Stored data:
· · · · · · ·

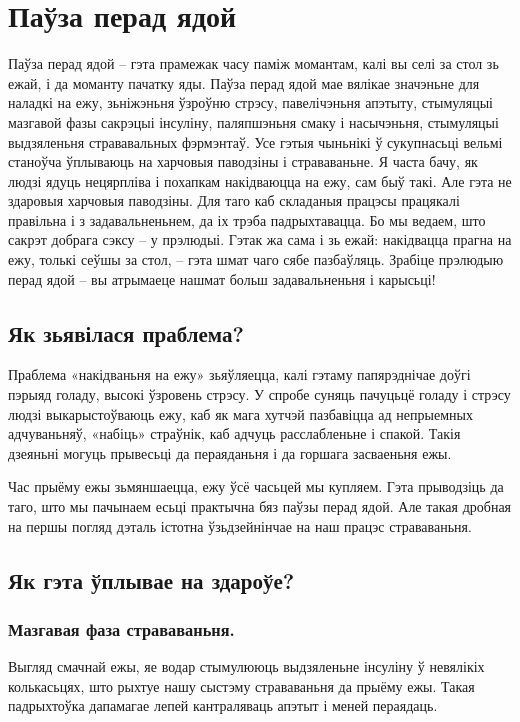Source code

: \chapter{Паўза перад ядой}

Паўза перад ядой – гэта прамежак часу паміж момантам, калі вы селі за стол зь ежай, і да моманту пачатку яды. Паўза перад ядой мае вялікае значэньне для наладкі на ежу, зьніжэньня ўзроўню стрэсу, павелічэньня апэтыту, стымуляцыі мазгавой фазы сакрэцыі інсуліну, паляпшэньня смаку і насычэньня, стымуляцыі выдзяленьня стрававальных фэрмэнтаў. Усе гэтыя чыньнікі ў сукупнасьці вельмі станоўча ўплываюць на харчовыя паводзіны і страваваньне. Я часта бачу, як людзі ядуць нецярпліва і похапкам накідваюцца на ежу, сам быў такі. Але гэта не здаровыя харчовыя паводзіны. Для таго каб складаныя працэсы працякалі правільна і з задавальненьнем, да іх трэба падрыхтавацца. Бо мы ведаем, што сакрэт добрага сэксу – у прэлюдыі. Гэтак жа сама і зь ежай: накідвацца прагна на ежу, толькі сеўшы за стол, – гэта шмат чаго сябе пазбаўляць. Зрабіце прэлюдыю перад ядой – вы атрымаеце нашмат больш задавальненьня і карысьці!

\section{Як зьявілася праблема?}

Праблема «накідваньня на ежу» зьяўляецца, калі гэтаму папярэднічае доўгі пэрыяд голаду, высокі ўзровень стрэсу. У спробе суняць пачуцьцё голаду і стрэсу людзі выкарыстоўваюць ежу, каб як мага хутчэй пазбавіцца ад непрыемных адчуваньняў, «набіць» страўнік, каб адчуць расслабленьне і спакой. Такія дзеяньні могуць прывесьці да пераяданьня і да горшага засваеньня ежы.

Час прыёму ежы зьмяншаецца, ежу ўсё часьцей мы купляем. Гэта прыводзіць да таго, што мы пачынаем есьці практычна бяз паўзы перад ядой. Але такая дробная на першы погляд дэталь істотна ўзьдзейнінчае на наш працэс страваваньня.

\section{Як гэта ўплывае на здароўе?}

\subsection{Мазгавая фаза страваваньня.}
Выгляд смачнай ежы, яе водар стымулююць выдзяленьне інсуліну ў невялікіх колькасьцях, што рыхтуе нашу сыстэму страваваньня да прыёму ежы. Такая падрыхтоўка дапамагае лепей кантраляваць апэтыт і меней пераядаць.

· · · · · · ·

■ Your objective ■
Scan the entries above and show each line that contains the word "Паўза".

■ Expected answer ■
: \chapter{Паўза перад ядой}
Паўза перад ядой – гэта прамежак часу паміж момантам, калі вы селі за стол зь ежай, і да моманту пачатку яды. Паўза перад ядой мае вялікае значэньне для наладкі на ежу, зьніжэньня ўзроўню стрэсу, павелічэньня апэтыту, стымуляцыі мазгавой фазы сакрэцыі інсуліну, паляпшэньня смаку і насычэньня, стымуляцыі выдзяленьня стрававальных фэрмэнтаў. Усе гэтыя чыньнікі ў сукупнасьці вельмі станоўча ўплываюць на харчовыя паводзіны і страваваньне. Я часта бачу, як людзі ядуць нецярпліва і похапкам накідваюцца на ежу, сам быў такі. Але гэта не здаровыя харчовыя паводзіны. Для таго каб складаныя працэсы працякалі правільна і з задавальненьнем, да іх трэба падрыхтавацца. Бо мы ведаем, што сакрэт добрага сэксу – у прэлюдыі. Гэтак жа сама і зь ежай: накідвацца прагна на ежу, толькі сеўшы за стол, – гэта шмат чаго сябе пазбаўляць. Зрабіце прэлюдыю перад ядой – вы атрымаеце нашмат больш задавальненьня і карысьці!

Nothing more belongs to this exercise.